Drivetrains, which include a turbine's gearbox and generator, are at the heart of the turbine and are responsible for producing electricity from the rotation of the blades. The advances in drivetrain technologies and configurations supported through these research and development projects will help support thousands of American manufacturing, construction and planning jobs, and reduce the cost of wind energy. The projects will also help promote and accelerate the deployment of advanced turbines for offshore wind energy in the U.S.

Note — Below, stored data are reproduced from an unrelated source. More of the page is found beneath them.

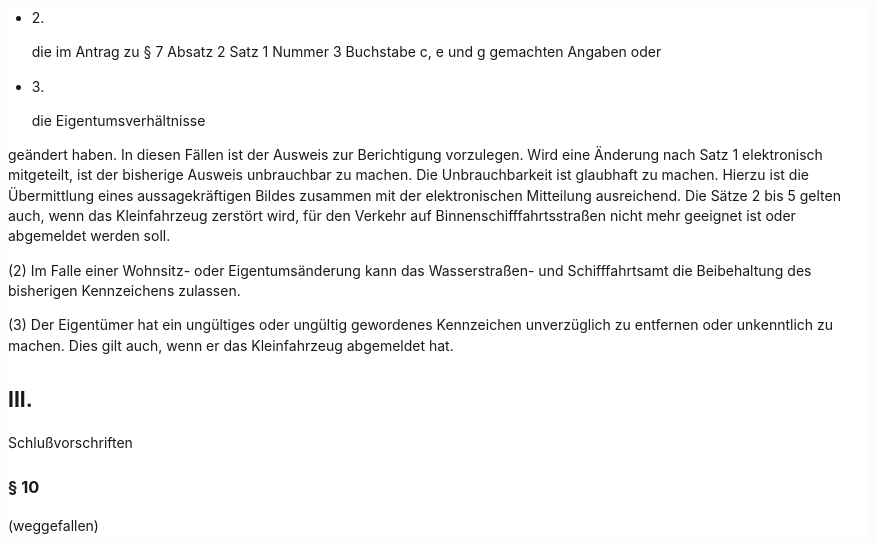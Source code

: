   - 2\.
    
    <div style="">
    
    die im Antrag zu § 7 Absatz 2 Satz 1 Nummer 3 Buchstabe c, e und g
    gemachten Angaben oder
    
    </div>

  - 3\.
    
    <div style="">
    
    die Eigentumsverhältnisse
    
    </div>

geändert haben. In diesen Fällen ist der Ausweis zur Berichtigung
vorzulegen. Wird eine Änderung nach Satz 1 elektronisch mitgeteilt, ist
der bisherige Ausweis unbrauchbar zu machen. Die Unbrauchbarkeit ist
glaubhaft zu machen. Hierzu ist die Übermittlung eines aussagekräftigen
Bildes zusammen mit der elektronischen Mitteilung ausreichend. Die Sätze
2 bis 5 gelten auch, wenn das Kleinfahrzeug zerstört wird, für den
Verkehr auf Binnenschifffahrtsstraßen nicht mehr geeignet ist oder
abgemeldet werden soll.

</div>

<div class="jurAbsatz">

(2) Im Falle einer Wohnsitz- oder Eigentumsänderung kann das
Wasserstraßen- und Schifffahrtsamt die Beibehaltung des bisherigen
Kennzeichens zulassen.

</div>

<div class="jurAbsatz">

(3) Der Eigentümer hat ein ungültiges oder ungültig gewordenes
Kennzeichen unverzüglich zu entfernen oder unkenntlich zu machen. Dies
gilt auch, wenn er das Kleinfahrzeug abgemeldet hat.

</div>

</div>

</div>

</div>

<span id="BJNR022600995BJNG001300000.html"></span>

## III.  
Schlußvorschriften

<span id="BJNR022600995BJNE001401308.html"></span>

### § 10  
(weggefallen)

These early research and development projects will focus on reducing the cost of wind energy by increasing component reliability or redesigning drivetrains to eliminate the need for some components altogether. For example, direct-drive generators eliminate the need for a gearbox, which reduces weight, eliminates moving parts and reduces maintenance costs.

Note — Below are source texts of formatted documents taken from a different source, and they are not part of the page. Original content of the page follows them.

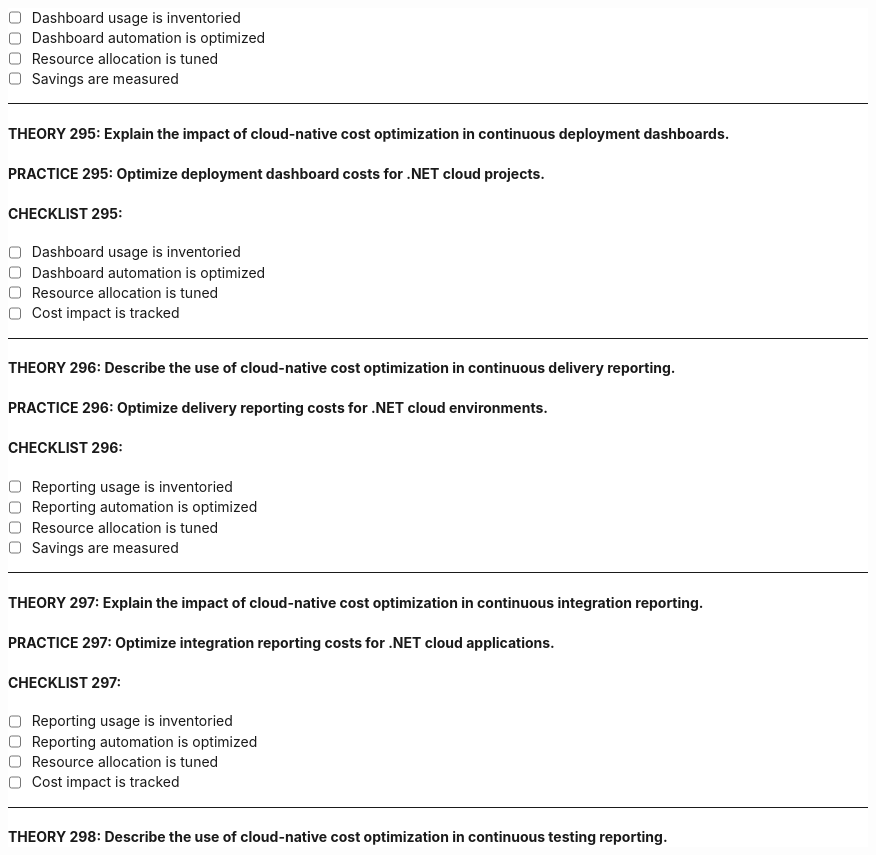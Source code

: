 - [ ] Dashboard usage is inventoried
- [ ] Dashboard automation is optimized
- [ ] Resource allocation is tuned
- [ ] Savings are measured

---

#### THEORY 295: Explain the impact of cloud-native cost optimization in continuous deployment dashboards.

#### PRACTICE 295: Optimize deployment dashboard costs for .NET cloud projects.

#### CHECKLIST 295:

- [ ] Dashboard usage is inventoried
- [ ] Dashboard automation is optimized
- [ ] Resource allocation is tuned
- [ ] Cost impact is tracked

---

#### THEORY 296: Describe the use of cloud-native cost optimization in continuous delivery reporting.

#### PRACTICE 296: Optimize delivery reporting costs for .NET cloud environments.

#### CHECKLIST 296:

- [ ] Reporting usage is inventoried
- [ ] Reporting automation is optimized
- [ ] Resource allocation is tuned
- [ ] Savings are measured

---

#### THEORY 297: Explain the impact of cloud-native cost optimization in continuous integration reporting.

#### PRACTICE 297: Optimize integration reporting costs for .NET cloud applications.

#### CHECKLIST 297:

- [ ] Reporting usage is inventoried
- [ ] Reporting automation is optimized
- [ ] Resource allocation is tuned
- [ ] Cost impact is tracked

---

#### THEORY 298: Describe the use of cloud-native cost optimization in continuous testing reporting.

Increased component reliability means fewer operations and maintenance costs over the lifetime of a wind turbine. Other projects receiving funding will work to increase the amount of energy drivetrains can produce or help develop drivetrain designs that minimize the use of rare earth materials.
Each project has been selected to receive up to $700,000 to conduct technology cost and readiness assessments during Phase I. Following the six-month Phase I funding period, several of the projects will be selected for award negotiations of up to an additional $2 million each over 18 months. Projects selected for Phase II awards will use the funding to conduct performance tests of the specific drivetrain components.

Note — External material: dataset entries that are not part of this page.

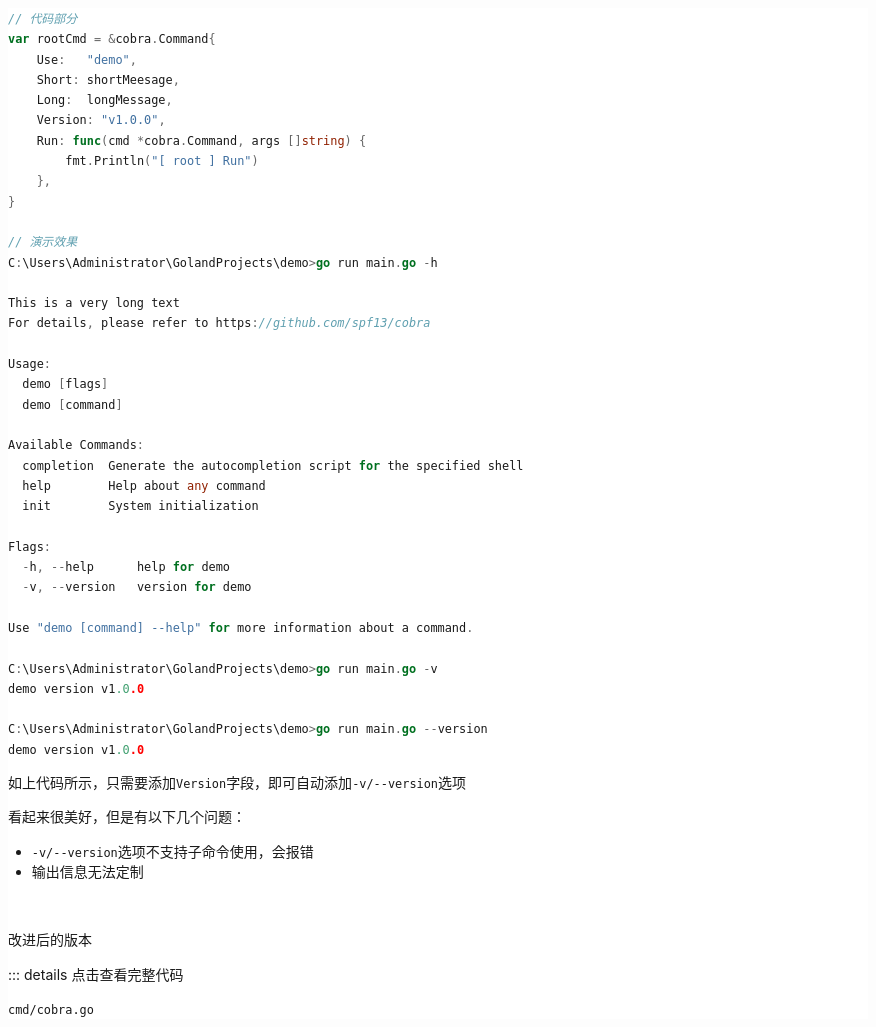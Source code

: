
```go
// 代码部分
var rootCmd = &cobra.Command{
	Use:   "demo",
	Short: shortMeesage,
	Long:  longMessage,
	Version: "v1.0.0",
	Run: func(cmd *cobra.Command, args []string) {
		fmt.Println("[ root ] Run")
	},
}

// 演示效果
C:\Users\Administrator\GolandProjects\demo>go run main.go -h

This is a very long text                                   
For details, please refer to https://github.com/spf13/cobra

Usage:                                                                  
  demo [flags]                                                          
  demo [command]
                                                                        
Available Commands:                                                     
  completion  Generate the autocompletion script for the specified shell
  help        Help about any command                                    
  init        System initialization                                     
                                                                        
Flags:                                                                  
  -h, --help      help for demo                                         
  -v, --version   version for demo
                                                                        
Use "demo [command] --help" for more information about a command.

C:\Users\Administrator\GolandProjects\demo>go run main.go -v     
demo version v1.0.0

C:\Users\Administrator\GolandProjects\demo>go run main.go --version
demo version v1.0.0
```

如上代码所示，只需要添加`Version`字段，即可自动添加`-v/--version`选项

看起来很美好，但是有以下几个问题：

* `-v/--version`选项不支持子命令使用，会报错
* 输出信息无法定制

<br />

改进后的版本

::: details 点击查看完整代码

`cmd/cobra.go`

* Advanced Magnet Lab (Palm Bay, Florida) will develop an innovative superconducting direct-drive generator for large wind turbines. The project will employ a new technology for the drivetrain coil configuration to address technical challenges of large torque electric machines.
* Boulder Wind Power (Boulder, Colorado) will test an innovative permanent magnet-based direct-drive generator to validate performance and reliability of a large utility-scale turbine. Design requirements and optimization will also be documented for turbines up to 10 megawatts and for turbines deployed in offshore applications. The proposed generator design may operate at higher efficiencies than other permanent magnet generators.
* Clipper Windpower (Carpinteria, California) will develop and test a unique drivetrain design that enables increased serviceability over conventional gearboxes and is scalable to large capacity turbines.
* Dehlsen Associates, LLC (Santa Barbara, California) will design and test components of an innovative direct-drive concept. The proposed drivetrain configuration eliminates the need for gearboxes, power electronics, transformers, and rare earth materials. The design may also be applicable to marine hydrokinetic — or ocean power — devices.
* GE Global Research (Niskayuna, New York) will design and perform component testing for a 10 MW direct-drive generator employing low-temperature superconductivity technology. The proposed generator employs a unique stationary superconducting component design that reduces the risk of fluid leakage.
* National Renewable Energy Laboratory (Golden, Colorado) will optimize and test a hybrid design that combines the advantages of geared and direct-drives through an improved single-stage gearbox and a non-permanent magnet generator that reduces the need for rare earth materials. The technology developed will be scalable to 10 MW, and may be used to retrofit currently deployed 1.5 MW turbines.